Dexter Fletcher also directed them both (but not really Bohemian Rhapsody, which is why you're absolutely correct in one film being incredible and the other being garbage).

I don't watch Game of Thrones so I hadn't made that connection, but is my memory correct in that Reid isn't portrayed as a total arsehole in Bohemian Rhapsody?

touchingcloth

Bright Eyes' Road to Joy is a reference to Ode to Joy.

touchingcloth

ME AGAIN

Liverpool have somehow not won the footie for 30 years, so since I was 3. I'm not a follower of the foots balls, but from memory when I was at school they were one of the teams it was fairly common for non-local kids to support (I've lived in various places around the country, and the closest to Liverpool has been Manchester), so I always assumed that was because they were dead good and always winning. Maybe the kids in my schools just really loved The Beatles. Or hated The Sun.

Spudgun

Quote from: Darles Chickens on June 26, 2020, 09:43:32 AM
Also Oh Well.

From the 90s, there were Ghosts and, erm, Doop.

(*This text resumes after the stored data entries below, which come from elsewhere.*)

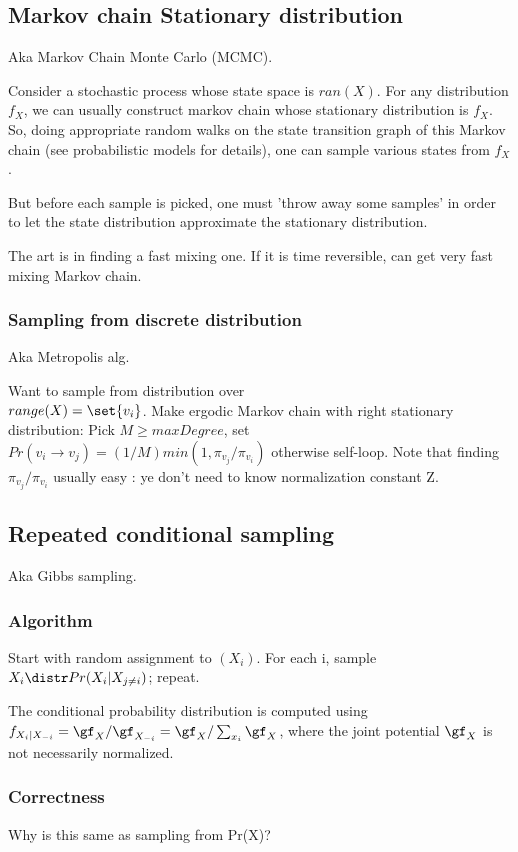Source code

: \documentclass[oneside, article]{memoir}
\begin{document}
\subsection{Markov chain Stationary distribution}
Aka Markov Chain Monte Carlo (MCMC).

Consider a stochastic process whose state space is $ran(X)$. For any distribution $f_X$, we can usually construct markov chain whose stationary distribution is $f_X$. So, doing appropriate random walks on the state transition graph of this Markov chain (see probabilistic models for details), one can sample various states from $f_X$.

But before each sample is picked, one must 'throw away some samples' in order to let the state distribution approximate the stationary distribution.

The art is in finding a fast mixing one. If it is time reversible, can get very fast mixing Markov chain.

\subsubsection{Sampling from discrete distribution}
Aka Metropolis alg.

Want to sample from distribution over \\
$range(X) = \set{v_{i}}$. Make ergodic Markov chain with right stationary distribution: Pick $M \geq maxDegree$, set $Pr(v_{i} \to v_{j}) = (1/M)min(1, \pi_{v_{j}}/\pi_{v_{i}})$ otherwise self-loop. Note that finding $\pi_{v_{j}}/\pi_{v_{i}}$ usually easy : ye don't need to know normalization constant Z.

\subsection{Repeated conditional sampling}
Aka Gibbs sampling.

\subsubsection{Algorithm}
Start with random assignment to $(X_i)$. For each i, sample $X_i \distr Pr(X_i|X_{j\neq i})$; repeat.

The conditional probability distribution is computed using \\$f_{X_i|X_{-i}} = \gf_{X}/\gf_{X_{-i}} = \gf_{X}/\sum_{x_i} \gf_{X}$, where the joint potential $\gf_X$ is not necessarily normalized.

\subsubsection{Correctness}
Why is this same as sampling from Pr(X)? \why
\end{document}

Madness were named after someone else's song, if that counts. (Which they covered, of course.) That was in the late 70s.

QuoteLiverpool have somehow not won the footie for 30 years . . . I always assumed that was because they were dead good and always winning

They won everything else multiple times in those 30 years, just not this particular competition.

Out of interest, why did they not win the Premier League while one the top three teams for decades?

Spudgun

Quote from: thecuriousorange on June 27, 2020, 12:23:36 AM
Out of interest, why did they not win the Premier League while one the top three teams for decades?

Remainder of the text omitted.